Healthcare premises: reflections on sound by hospital staff
Children crying. Alarms beeping. Verbal communication. Footsteps.
Healthcare premises are often complex sound environments and the cognitive load on staff is getting more and more challenging. Despite this, nurses and doctors rarely complain if the acoustics are not suitable for the activities – because their number one focus is to help people. We visited a hospital in Denmark to learn about the staff’s awareness of sound and acoustics. How do they feel and what do they think about the patients’ needs?
Actually – I’m only aware of the sound when it’s gone…

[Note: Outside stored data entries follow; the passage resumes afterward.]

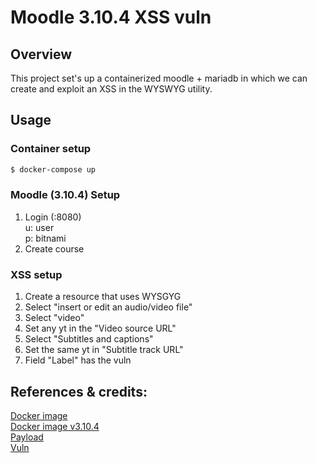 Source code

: # Moodle 3.10.4 XSS vuln

## Overview
This project set's up a containerized moodle + mariadb in which we can create and exploit an XSS in the WYSWYG utility.

## Usage
### Container setup
```sh
$ docker-compose up
```

### Moodle (3.10.4) Setup
1. Login (<host>:8080)   
u: user    
p: bitnami  
2. Create course

### XSS setup
1. Create a resource that uses WYSGYG
2. Select "insert or edit an audio/video file"
3. Select "video"
4. Set any yt in the "Video source URL"
5. Select "Subtitles and captions"
6. Set the same yt in "Subtitle track URL"
6. Field "Label" has the vuln


## References & credits:

[Docker image ](https://hub.docker.com/r/bitnami/moodle)     
[Docker image v3.10.4](https://hub.docker.com/layers/bitnami/moodle/3.10.4-debian-10-r6/images/sha256-c06bd0aced11704edb861e629c7c60f84af1881e0a5301e6c2a31831206cf247?context=explore)   
[Payload](https://learn-cyber.net/article/Self-XSS-Attacks)   
[Vuln](https://www.exploit-db.com/exploits/49714)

Berit Sørensen, Neurologist
‘Recovery, sleep, and silence are really important to my patients. They are here because of a disease in their brain and I consider them to be extremely sensitive to noise. The brain is a great organ – it can really do many things but it is also very fragile and especially when it comes to noise exposure. Therefore, when one of my patients with a brain tumor is admitted to hospital or if a patient has had an epileptic seizure, silence is a crucial part of recovery.’

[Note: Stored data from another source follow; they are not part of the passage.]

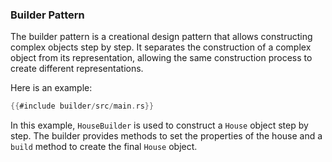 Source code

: ### Builder Pattern

The builder pattern is a creational design pattern that allows constructing complex objects step by step. It separates the construction of a complex object from its representation, allowing the same construction process to create different representations.

Here is an example:

```rust
{{#include builder/src/main.rs}}
```

In this example, `HouseBuilder` is used to construct a `House` object step by step. The builder provides methods to set the properties of the house and a `build` method to create the final `House` object.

‘Despite this knowledge, I have often thought about how little we actually worry about noise, sound, and acoustics in the healthcare business in general. We actually don’t think about it in our daily work – not even when we have for example migraine patients in noisy multi-bed rooms! We also have elderly people with dementia who need both visual and auditive tranquility. But when we work, our focus is on the patient not on the surroundings. I don’t really think that noise and high sound levels stress me in the acute situation. However I know that when we are a lot of people in a room at the same time misunderstandings happen and the communication gets problematic.‘
‘Actually – I’m only aware of the noise when it’s gone. When suddenly – for a short time – silence is the only sound I hear, I recognize it.’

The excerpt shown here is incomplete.